DESCRIPTION OF THE TASK
Below are lines of data; count those containing the word "throughput" and write nothing but the number.

LISTED RECORDS below:

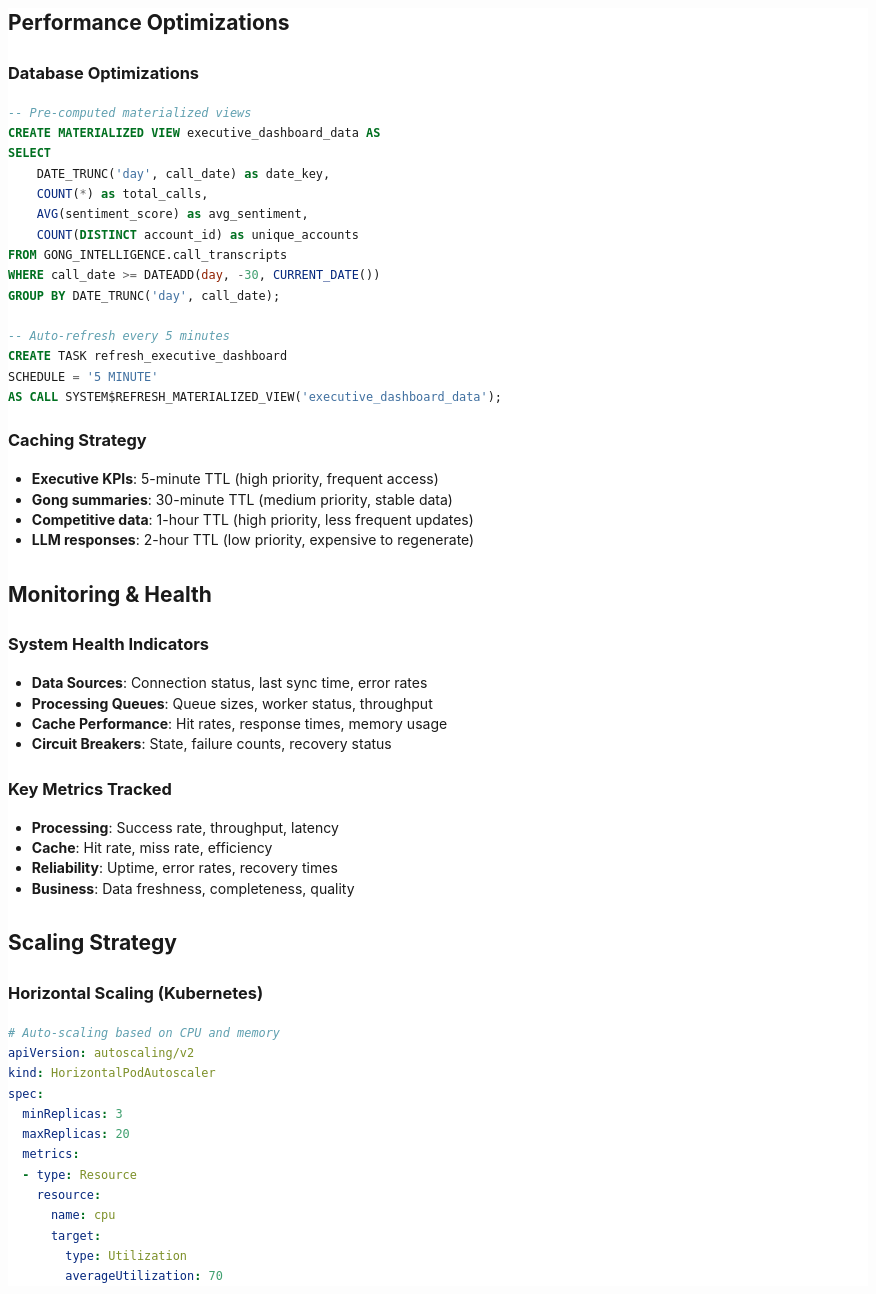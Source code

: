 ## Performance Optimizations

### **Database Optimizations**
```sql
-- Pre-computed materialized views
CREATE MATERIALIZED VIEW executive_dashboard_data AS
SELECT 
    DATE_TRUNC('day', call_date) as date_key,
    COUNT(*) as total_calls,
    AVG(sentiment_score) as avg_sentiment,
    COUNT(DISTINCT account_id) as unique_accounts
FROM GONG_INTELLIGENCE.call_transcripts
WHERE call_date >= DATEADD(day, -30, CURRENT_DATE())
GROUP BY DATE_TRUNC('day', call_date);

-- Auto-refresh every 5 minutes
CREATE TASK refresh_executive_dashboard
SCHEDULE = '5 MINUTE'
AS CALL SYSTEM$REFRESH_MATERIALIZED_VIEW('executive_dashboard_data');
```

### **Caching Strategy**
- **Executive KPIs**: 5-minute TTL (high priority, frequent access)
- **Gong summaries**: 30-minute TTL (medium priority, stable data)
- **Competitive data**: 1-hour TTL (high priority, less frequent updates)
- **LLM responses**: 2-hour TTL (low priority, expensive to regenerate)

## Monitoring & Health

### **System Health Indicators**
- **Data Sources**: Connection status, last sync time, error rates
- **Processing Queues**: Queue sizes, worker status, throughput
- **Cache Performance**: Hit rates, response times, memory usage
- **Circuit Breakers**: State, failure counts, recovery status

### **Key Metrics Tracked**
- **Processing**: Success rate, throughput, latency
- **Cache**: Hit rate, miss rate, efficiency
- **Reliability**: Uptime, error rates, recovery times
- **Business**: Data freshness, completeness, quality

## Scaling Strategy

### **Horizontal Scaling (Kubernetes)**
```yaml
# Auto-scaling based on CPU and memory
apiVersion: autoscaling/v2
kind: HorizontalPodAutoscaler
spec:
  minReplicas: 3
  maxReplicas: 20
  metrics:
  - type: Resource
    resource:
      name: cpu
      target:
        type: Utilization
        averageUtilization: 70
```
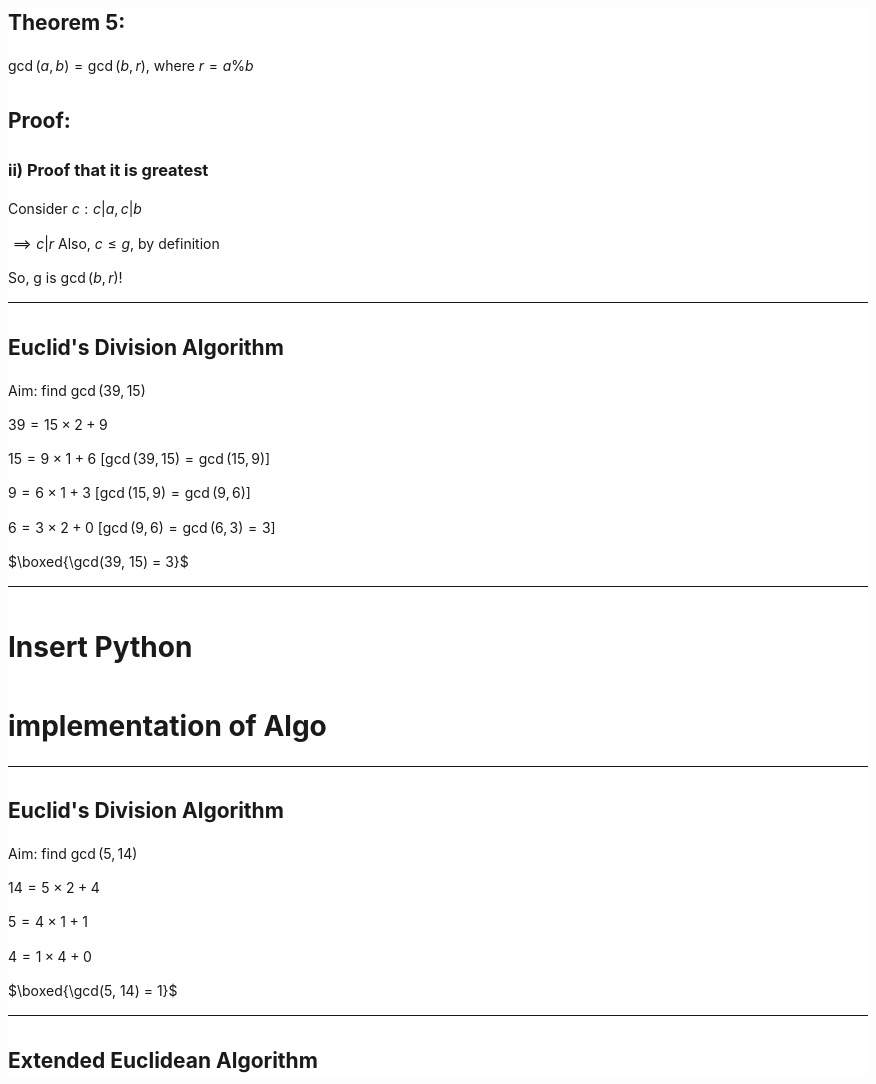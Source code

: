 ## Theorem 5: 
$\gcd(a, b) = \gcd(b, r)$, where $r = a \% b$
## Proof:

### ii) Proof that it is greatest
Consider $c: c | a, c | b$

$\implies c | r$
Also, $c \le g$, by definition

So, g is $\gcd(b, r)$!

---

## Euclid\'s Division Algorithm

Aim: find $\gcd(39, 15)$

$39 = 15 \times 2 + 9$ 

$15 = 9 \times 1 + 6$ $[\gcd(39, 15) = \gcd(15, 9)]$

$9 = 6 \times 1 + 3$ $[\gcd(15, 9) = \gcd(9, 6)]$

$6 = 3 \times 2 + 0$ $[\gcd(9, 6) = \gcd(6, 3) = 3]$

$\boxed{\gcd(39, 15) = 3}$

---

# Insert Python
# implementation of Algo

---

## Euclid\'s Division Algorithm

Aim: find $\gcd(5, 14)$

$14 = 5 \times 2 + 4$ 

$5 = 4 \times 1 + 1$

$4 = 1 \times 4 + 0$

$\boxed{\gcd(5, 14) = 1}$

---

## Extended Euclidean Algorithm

End of LISTED RECORDS.

PROBLEM SOLUTION
2